__Source data__.
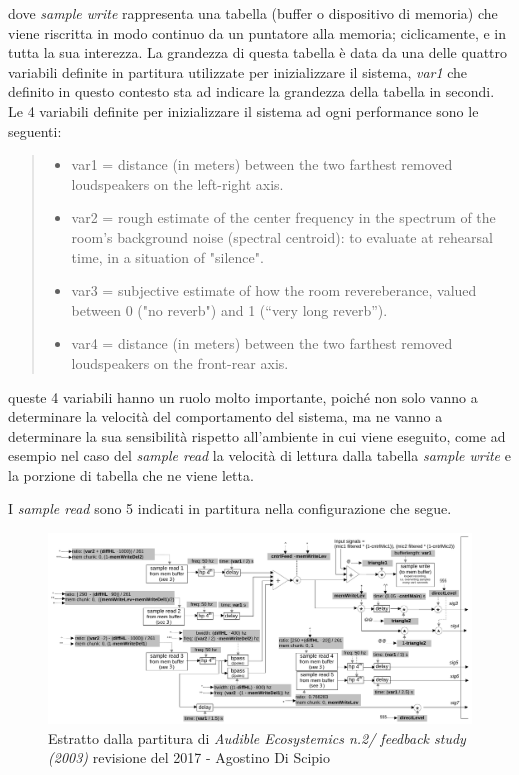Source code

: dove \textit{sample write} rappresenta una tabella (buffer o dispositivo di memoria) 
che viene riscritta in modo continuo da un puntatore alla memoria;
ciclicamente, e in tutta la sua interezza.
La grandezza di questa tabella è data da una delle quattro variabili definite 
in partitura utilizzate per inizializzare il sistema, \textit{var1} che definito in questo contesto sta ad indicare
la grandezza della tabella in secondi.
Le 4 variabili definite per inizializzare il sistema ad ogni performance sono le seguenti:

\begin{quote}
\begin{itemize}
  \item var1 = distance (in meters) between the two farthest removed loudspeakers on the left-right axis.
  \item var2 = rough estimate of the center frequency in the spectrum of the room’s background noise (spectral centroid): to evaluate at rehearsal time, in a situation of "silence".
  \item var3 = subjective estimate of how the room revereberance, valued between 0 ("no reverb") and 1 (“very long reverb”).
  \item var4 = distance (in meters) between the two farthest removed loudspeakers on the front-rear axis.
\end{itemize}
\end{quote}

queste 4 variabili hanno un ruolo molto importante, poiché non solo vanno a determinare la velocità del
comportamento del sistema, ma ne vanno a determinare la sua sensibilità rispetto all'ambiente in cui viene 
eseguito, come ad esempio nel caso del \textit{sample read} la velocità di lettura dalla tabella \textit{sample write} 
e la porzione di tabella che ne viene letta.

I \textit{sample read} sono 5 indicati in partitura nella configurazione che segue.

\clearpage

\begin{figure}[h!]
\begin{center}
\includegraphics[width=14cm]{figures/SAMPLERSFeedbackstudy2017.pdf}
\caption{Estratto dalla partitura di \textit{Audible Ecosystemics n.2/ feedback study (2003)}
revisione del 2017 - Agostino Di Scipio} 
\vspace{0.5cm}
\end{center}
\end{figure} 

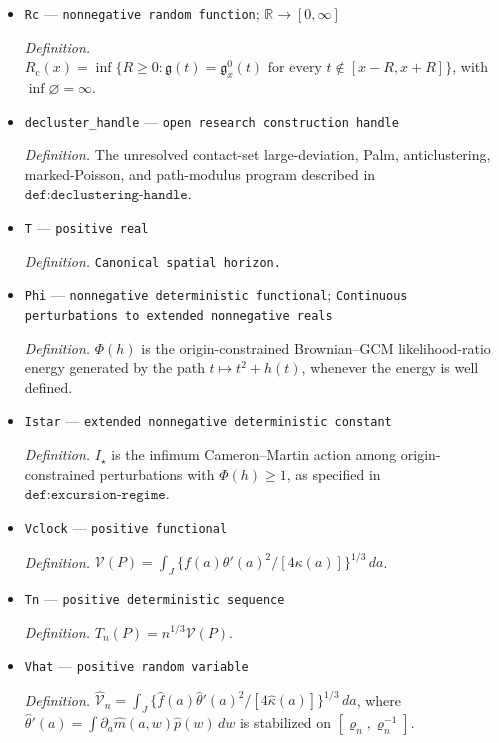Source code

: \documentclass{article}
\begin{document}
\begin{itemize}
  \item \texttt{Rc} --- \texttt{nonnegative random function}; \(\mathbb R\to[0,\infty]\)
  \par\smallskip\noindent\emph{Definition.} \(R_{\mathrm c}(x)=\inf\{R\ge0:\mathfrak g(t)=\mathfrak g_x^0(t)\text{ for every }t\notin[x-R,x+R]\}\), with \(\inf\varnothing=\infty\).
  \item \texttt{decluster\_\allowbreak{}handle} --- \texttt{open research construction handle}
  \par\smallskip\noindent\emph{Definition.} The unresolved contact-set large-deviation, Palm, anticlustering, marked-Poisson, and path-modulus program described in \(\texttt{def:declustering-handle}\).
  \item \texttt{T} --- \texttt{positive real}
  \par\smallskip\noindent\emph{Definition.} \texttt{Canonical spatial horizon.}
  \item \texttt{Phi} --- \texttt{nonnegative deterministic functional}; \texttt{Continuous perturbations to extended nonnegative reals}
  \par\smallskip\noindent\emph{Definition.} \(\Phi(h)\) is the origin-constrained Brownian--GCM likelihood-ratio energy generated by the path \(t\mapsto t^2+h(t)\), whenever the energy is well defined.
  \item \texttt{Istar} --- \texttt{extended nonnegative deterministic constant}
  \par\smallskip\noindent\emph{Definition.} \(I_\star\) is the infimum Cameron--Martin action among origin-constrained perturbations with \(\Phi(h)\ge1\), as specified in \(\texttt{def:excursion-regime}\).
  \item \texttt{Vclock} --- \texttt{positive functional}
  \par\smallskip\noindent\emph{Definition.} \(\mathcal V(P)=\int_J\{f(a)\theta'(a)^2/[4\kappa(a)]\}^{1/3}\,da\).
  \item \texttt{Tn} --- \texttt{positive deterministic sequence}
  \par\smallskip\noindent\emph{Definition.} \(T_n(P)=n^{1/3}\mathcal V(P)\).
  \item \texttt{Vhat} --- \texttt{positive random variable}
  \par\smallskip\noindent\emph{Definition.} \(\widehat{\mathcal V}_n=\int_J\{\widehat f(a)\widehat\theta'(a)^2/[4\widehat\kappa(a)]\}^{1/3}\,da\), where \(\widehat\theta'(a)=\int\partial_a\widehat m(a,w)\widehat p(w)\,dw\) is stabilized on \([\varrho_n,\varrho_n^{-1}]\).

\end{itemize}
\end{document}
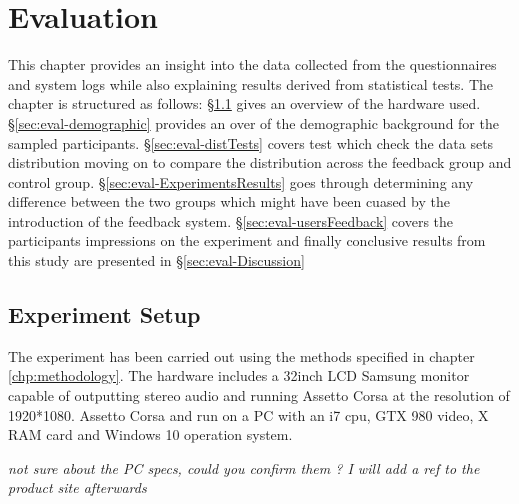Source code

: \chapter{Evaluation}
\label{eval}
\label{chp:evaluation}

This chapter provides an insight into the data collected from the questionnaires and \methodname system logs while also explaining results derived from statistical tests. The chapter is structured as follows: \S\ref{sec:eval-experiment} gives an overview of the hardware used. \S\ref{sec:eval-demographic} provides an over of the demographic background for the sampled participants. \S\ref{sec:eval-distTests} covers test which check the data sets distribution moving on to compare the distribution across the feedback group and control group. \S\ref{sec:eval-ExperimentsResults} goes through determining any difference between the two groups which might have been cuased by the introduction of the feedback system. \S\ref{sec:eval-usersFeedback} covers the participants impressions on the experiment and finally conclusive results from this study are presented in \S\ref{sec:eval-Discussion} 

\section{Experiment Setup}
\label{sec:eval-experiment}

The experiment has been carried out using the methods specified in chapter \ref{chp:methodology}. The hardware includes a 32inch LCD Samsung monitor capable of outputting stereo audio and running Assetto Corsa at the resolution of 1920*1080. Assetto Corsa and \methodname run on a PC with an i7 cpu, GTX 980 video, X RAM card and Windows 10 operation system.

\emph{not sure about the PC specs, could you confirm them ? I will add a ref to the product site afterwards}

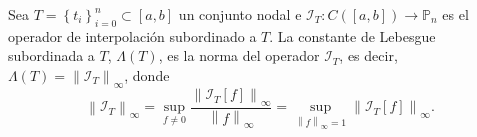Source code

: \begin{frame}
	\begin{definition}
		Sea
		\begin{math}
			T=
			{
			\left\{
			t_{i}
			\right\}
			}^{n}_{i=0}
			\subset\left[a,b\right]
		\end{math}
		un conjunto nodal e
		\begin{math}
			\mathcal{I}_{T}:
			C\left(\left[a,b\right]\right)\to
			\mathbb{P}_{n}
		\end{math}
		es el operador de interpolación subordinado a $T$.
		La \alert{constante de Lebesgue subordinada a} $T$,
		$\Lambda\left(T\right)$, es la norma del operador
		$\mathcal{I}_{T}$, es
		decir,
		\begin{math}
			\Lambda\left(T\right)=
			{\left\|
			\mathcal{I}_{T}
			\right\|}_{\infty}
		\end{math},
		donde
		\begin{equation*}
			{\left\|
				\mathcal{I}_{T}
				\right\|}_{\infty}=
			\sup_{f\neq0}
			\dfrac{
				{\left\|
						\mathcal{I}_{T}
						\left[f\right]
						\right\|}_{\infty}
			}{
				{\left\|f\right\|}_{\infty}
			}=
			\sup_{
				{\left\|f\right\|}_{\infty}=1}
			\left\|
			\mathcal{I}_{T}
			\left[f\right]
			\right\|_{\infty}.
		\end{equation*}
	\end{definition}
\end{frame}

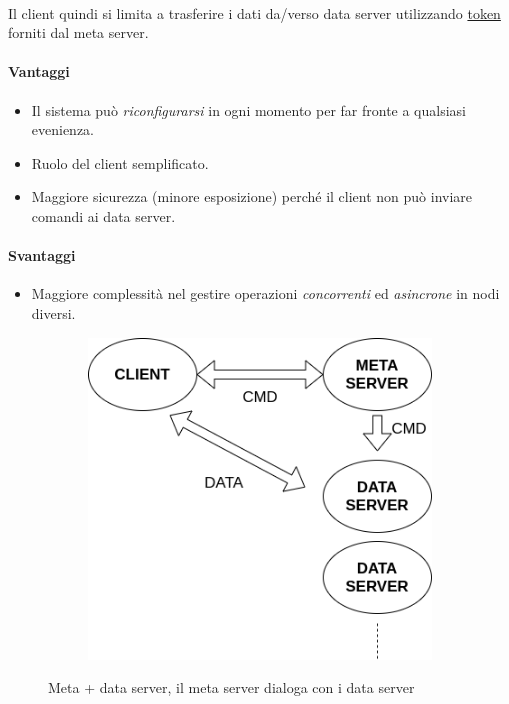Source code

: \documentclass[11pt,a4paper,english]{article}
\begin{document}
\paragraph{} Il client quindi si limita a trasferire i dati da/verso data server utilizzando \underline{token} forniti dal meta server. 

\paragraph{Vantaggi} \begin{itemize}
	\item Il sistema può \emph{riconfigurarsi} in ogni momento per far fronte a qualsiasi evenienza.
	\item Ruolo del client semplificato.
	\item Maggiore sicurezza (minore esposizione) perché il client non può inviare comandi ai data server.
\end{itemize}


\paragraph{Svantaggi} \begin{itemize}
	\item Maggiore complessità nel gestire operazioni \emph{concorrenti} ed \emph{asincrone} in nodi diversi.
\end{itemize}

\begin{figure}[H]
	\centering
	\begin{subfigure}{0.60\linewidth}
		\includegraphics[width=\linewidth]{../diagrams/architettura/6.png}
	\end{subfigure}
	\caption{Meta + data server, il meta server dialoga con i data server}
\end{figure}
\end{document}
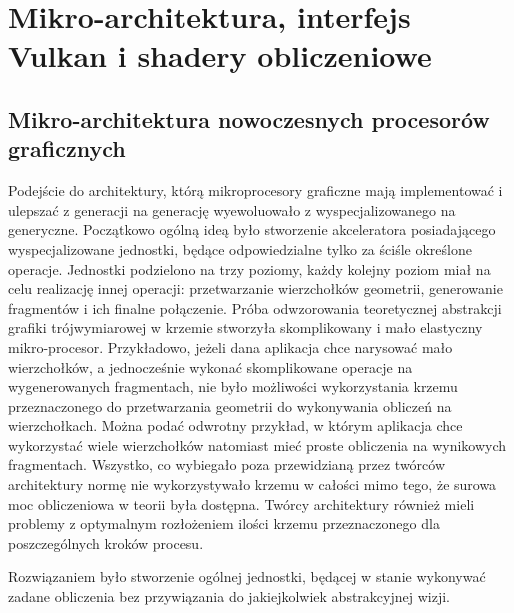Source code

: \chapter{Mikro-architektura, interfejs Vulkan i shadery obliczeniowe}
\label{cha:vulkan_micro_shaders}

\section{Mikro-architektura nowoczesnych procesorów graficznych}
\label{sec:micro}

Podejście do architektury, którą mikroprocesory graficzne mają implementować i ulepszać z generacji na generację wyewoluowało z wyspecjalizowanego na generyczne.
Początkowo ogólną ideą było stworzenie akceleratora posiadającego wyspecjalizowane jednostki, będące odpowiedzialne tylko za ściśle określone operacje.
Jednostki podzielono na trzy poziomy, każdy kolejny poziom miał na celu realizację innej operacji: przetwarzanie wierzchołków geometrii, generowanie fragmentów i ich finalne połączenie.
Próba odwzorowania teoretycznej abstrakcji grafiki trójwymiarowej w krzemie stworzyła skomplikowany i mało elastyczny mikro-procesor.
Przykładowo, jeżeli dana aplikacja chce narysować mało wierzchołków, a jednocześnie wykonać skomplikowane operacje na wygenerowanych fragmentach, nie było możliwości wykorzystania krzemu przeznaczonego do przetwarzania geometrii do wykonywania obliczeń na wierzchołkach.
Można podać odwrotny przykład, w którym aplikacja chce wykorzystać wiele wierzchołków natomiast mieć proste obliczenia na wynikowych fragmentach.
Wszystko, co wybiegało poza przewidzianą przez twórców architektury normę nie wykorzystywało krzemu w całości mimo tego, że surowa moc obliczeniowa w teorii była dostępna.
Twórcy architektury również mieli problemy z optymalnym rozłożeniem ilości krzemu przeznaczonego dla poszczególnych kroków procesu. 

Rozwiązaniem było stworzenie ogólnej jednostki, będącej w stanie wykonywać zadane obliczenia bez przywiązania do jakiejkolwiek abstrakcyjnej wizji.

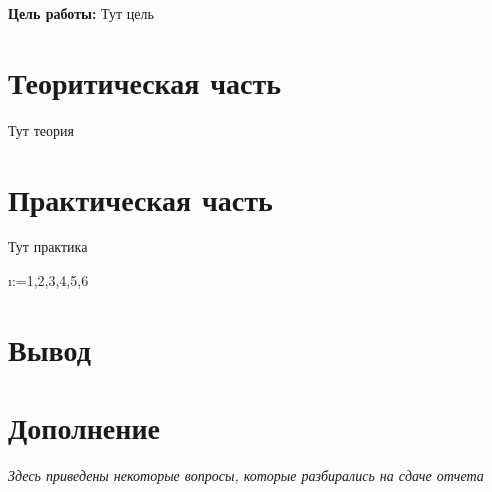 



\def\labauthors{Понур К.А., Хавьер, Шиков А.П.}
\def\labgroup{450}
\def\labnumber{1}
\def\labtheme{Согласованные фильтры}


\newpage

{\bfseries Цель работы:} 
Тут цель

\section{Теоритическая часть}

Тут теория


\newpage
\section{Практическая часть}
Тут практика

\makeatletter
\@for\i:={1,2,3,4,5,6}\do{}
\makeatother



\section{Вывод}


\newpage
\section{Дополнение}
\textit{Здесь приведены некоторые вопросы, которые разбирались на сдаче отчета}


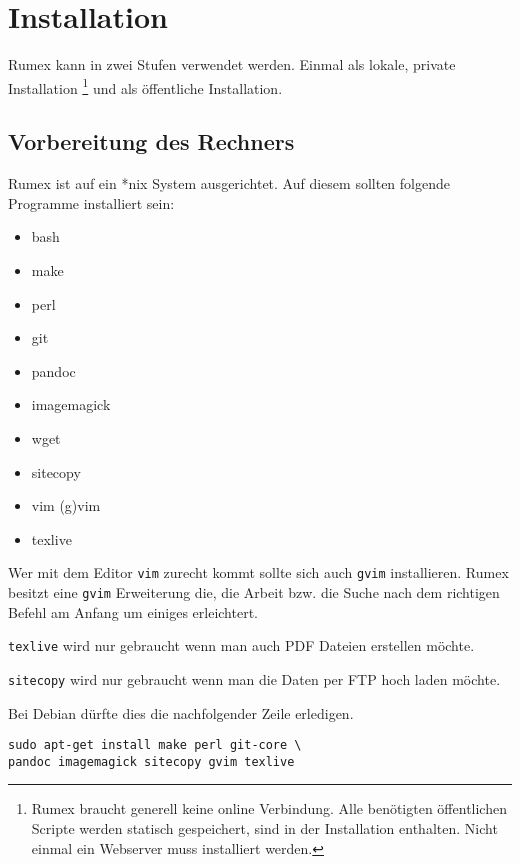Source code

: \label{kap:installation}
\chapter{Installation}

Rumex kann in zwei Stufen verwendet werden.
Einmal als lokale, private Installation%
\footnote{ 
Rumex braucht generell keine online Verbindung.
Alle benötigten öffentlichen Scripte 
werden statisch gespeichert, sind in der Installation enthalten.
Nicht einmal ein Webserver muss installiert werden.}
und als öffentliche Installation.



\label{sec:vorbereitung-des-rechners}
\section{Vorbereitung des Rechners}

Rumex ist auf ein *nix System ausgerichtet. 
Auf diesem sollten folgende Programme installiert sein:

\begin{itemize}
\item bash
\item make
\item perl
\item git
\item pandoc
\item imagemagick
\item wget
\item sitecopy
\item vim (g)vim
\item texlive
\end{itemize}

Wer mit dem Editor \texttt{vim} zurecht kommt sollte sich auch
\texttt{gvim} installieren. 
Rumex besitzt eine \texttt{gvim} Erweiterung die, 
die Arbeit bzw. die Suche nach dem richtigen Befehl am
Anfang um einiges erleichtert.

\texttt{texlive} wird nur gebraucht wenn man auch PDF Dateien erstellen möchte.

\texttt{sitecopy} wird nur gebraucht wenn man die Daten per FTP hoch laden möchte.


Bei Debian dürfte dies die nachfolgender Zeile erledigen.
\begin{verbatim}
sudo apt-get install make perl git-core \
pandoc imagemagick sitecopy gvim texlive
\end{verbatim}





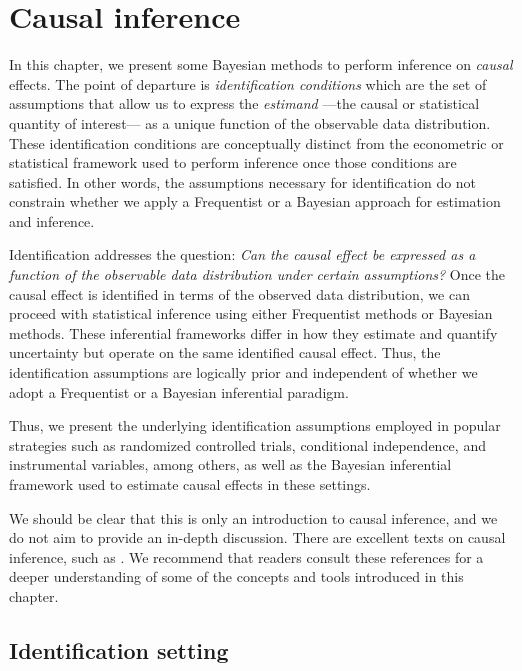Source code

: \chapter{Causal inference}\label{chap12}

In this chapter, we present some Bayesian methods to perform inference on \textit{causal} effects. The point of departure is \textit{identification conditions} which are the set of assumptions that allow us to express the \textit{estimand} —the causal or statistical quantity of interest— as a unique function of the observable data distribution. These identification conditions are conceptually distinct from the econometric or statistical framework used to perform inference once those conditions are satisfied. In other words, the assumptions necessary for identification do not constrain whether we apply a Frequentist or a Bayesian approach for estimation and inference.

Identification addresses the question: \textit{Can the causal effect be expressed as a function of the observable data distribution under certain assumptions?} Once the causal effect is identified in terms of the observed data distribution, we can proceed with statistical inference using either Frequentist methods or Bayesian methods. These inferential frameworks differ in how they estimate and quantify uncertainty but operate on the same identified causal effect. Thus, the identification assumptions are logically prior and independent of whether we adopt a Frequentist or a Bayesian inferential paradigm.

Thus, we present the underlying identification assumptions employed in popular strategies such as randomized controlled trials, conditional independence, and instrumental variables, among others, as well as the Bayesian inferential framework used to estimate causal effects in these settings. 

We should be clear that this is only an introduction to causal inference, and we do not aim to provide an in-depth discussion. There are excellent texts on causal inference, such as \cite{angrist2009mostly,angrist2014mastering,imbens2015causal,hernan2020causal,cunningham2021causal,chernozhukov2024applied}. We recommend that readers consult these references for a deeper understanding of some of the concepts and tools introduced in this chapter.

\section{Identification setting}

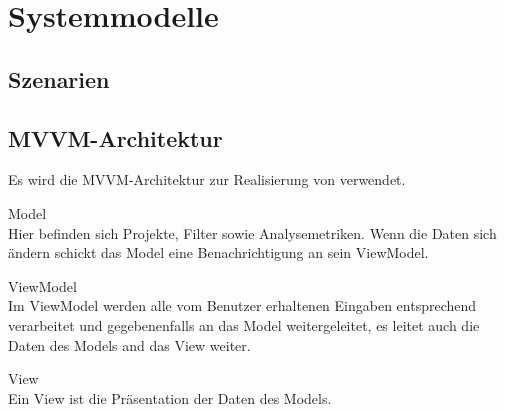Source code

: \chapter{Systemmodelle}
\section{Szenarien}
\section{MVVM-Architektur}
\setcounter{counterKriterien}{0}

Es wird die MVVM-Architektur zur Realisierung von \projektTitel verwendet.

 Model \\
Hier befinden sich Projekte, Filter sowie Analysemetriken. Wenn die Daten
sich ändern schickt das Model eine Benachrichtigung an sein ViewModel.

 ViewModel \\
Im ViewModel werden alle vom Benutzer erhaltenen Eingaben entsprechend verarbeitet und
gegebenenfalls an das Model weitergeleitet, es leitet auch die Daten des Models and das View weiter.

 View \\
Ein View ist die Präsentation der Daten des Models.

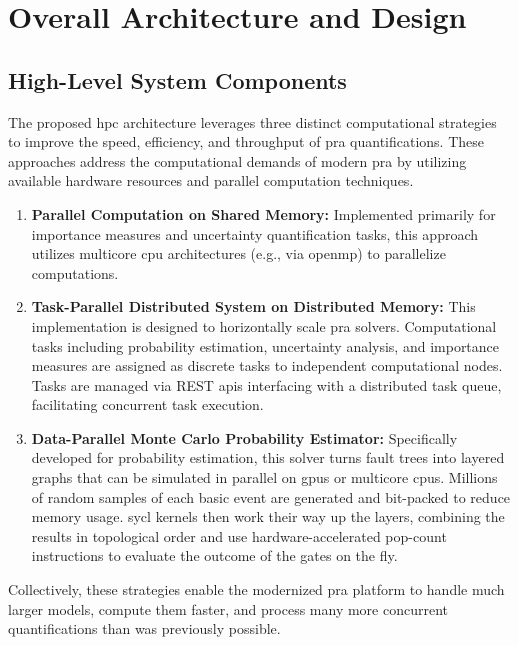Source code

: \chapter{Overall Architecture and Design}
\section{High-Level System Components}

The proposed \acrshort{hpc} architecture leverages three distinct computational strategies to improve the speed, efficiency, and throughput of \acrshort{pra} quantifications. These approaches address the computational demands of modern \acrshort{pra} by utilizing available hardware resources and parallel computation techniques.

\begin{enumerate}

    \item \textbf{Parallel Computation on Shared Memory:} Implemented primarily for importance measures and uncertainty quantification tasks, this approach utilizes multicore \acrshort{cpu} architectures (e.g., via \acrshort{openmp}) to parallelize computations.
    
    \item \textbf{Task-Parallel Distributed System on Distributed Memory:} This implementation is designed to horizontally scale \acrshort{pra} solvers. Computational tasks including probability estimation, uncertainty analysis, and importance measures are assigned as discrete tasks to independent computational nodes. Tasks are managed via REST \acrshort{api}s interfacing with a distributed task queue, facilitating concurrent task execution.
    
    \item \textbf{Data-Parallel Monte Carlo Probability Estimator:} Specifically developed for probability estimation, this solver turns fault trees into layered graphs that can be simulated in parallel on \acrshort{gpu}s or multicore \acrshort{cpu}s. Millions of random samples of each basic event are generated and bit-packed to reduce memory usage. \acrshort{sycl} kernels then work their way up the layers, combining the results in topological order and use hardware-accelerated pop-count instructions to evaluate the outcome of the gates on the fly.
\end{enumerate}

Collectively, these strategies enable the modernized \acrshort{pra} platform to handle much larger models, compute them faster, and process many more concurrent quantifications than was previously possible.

__The problem__. Print the data above verbatim from the first line through the line holding "ciclicamente, e in tutta la sua interezza.", leaving every picture out.

__Exercise solution__.
Source code

: dove \textit{sample write} rappresenta una tabella (buffer o dispositivo di memoria) 
che viene riscritta in modo continuo da un puntatore alla memoria;
ciclicamente, e in tutta la sua interezza.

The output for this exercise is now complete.